Moscow may be a mega-city, but it generally seems to lag behind in terms of contemporary art. We look at the local offering, focusing on the Winzavod wasteland galleries.
Even though more and more Muscovites find it hard to associate Moscow with a particular continent today, it is still very much a European city, according to the geography books – and is even the biggest of them, with a population of 12 million. The metropolis is famous for its magnificent architecture and museums, like the Tretyakov Gallery and the Pushkin Museum. But what about contemporary art?

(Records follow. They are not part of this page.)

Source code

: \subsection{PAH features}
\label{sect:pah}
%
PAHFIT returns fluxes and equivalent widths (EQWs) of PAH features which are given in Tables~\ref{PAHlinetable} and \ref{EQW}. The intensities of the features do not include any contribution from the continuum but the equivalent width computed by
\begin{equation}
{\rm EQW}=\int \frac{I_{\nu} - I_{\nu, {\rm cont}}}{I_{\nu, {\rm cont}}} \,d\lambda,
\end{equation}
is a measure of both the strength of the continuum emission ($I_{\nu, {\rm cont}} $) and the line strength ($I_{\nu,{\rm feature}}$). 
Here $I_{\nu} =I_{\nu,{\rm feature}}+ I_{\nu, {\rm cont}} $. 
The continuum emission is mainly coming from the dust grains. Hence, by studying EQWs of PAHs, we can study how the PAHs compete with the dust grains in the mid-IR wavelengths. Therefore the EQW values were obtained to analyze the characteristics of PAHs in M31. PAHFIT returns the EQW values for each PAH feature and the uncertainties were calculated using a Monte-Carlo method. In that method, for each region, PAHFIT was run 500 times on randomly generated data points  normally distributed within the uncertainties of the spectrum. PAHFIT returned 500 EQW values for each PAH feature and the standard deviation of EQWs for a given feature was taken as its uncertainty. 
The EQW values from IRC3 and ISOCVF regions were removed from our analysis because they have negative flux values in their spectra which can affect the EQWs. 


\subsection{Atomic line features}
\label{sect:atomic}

The Garage: an international symbol
While Moscow and St Petersburg have been long-time rivals concerning what is now "old" art ever since the city by the Baltic was founded in 1703 by Peter the Great, the contemporary Russian scene is firmly concentrated in Moscow. The Garage, in the heart of Gorky Park, is the first place that springs to mind. It was created in 2008 at the initiative of the collector Daria Joukova, married at the time to Russian millionaire Roman Abramovich. This historical constructivist building of 1927, once a bus depot (hence its name), was converted into a contemporary art centre, which opened with an exhibition by Ilya and Emilia Kabakov. Though Ukrainian by birth, Ilya Kabakov was a key figure in the Soviet underground scene before emigrating to the US, and for foreigners is still the best-known figure in "Russian" contemporary art. The Garage left its original home in 2011 for its current setting: a Soviet-era cuboid building of 5,400 m² redesigned by Rem Koolhaas, and now decked out in semi-transparent polymer. Since then it has hosted a string of exhibitions, mainly given over to big names in international – and essentially Western – contemporary art.

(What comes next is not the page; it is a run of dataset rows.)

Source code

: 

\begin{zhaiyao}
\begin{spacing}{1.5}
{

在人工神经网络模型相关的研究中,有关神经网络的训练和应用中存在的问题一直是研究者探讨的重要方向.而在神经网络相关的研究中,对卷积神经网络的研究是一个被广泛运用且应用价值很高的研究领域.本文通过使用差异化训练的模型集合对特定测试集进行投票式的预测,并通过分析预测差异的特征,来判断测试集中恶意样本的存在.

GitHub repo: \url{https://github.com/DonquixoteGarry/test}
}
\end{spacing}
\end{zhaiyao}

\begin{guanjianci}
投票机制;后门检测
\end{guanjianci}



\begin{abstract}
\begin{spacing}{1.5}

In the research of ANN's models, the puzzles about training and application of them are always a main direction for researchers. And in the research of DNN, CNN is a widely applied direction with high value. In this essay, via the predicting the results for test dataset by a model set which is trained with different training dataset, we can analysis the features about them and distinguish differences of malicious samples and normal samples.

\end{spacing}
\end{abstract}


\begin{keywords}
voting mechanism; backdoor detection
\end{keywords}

Winzavod: a wasteland full of galleries
Compared with the Garage, the Russian gallery scene is somewhat in the shade. It is mainly concentrated in the industrial wasteland of Winzavod, created exactly ten years ago. Very close to Moscow's hypercentre, it lies between railway lines in a totally charmless urban environment. Galleries and contemporary art centres generally appreciate this type of area, which provides them with a welcome sense of togetherness in their cultural segregation, and this is even more the case in Russia. In a country where contemporary art still faces consistently fierce criticism and even aggression, it is prudent to keep a distance. Winzavod's central courtyard is surrounded by a varied group of creative activities: artists' workshops, design stores, a bookshop and cafés. In this respect, Winzavod is certainly Moscow's main gallery district, rather like Chelsea in New York (though on a much smaller scale) or the Marais in Paris. In a little leaflet printed in Russian and English, provided free by the various establishments, we learn that the zone boasts no fewer than eleven contemporary art galleries.
The limits of a model
However, a tour of these galleries reveals some huge differences, and in Western eyes not all of them would fall into the "contemporary art" category. Too often they lack a grasp of current codes, or the commercial aspect takes enormous precedence over the cultural and aesthetic content. Some displays feature chromolithography rather than contemporary art per se. Amazingly enough, several galleries were shut on the day of our visit – a Saturday afternoon – though they weren't in the process of moving in and a notice announced the owner's return shortly. Equally astonishingly, nobody who greeted us spoke English: a state of affairs making it hard to even attempt communication with most foreign visitors – not that there were very many. While Winzavod is relatively affluent, the visitors are extremely young: not potential collectors, as might be hoped, but mainly students – female students, to be precise. The fact is that in Russia, involvement with contemporary art seems highly gender-biased, falling essentially to women. Potential collectors are all the fewer on the ground as many wealthy Russians live (at least partly) in London, and this is where they buy their art works, depriving their national market of their custom. This affects not only Russian galleries, but also the country's artists. Because of low demand, some small galleries seem keen to attract potential customers by offering art that is "easy-to-consume". Others, in contrast, propose such radical pieces that any sale would be highly unlikely. Some of the Winzavod places seem like caricatures of the Berlin galleries that hone their image to sell solely at fairs. One sign of this influence is a Winzavod café called Kraftwerk ("power station" in German). However, two galleries stood out in no uncertain terms for the quality of their (huge) spaces and their hangs, decidedly meeting the requirements for good international contemporary art galleries. Pop/off/art featured the hyperrealistic works of Ukrainian-born Sergey Geta, while the Regina Gallery exhibited the work of another Ukrainian, Stas Volyazlovsky (who died recently), clearly influenced by Underground, Punk and –yes – Berlin. But the Moscow gallery scene would still gain from looking to the West – London, Paris and New York, obviously – if it wants to significantly boost its market.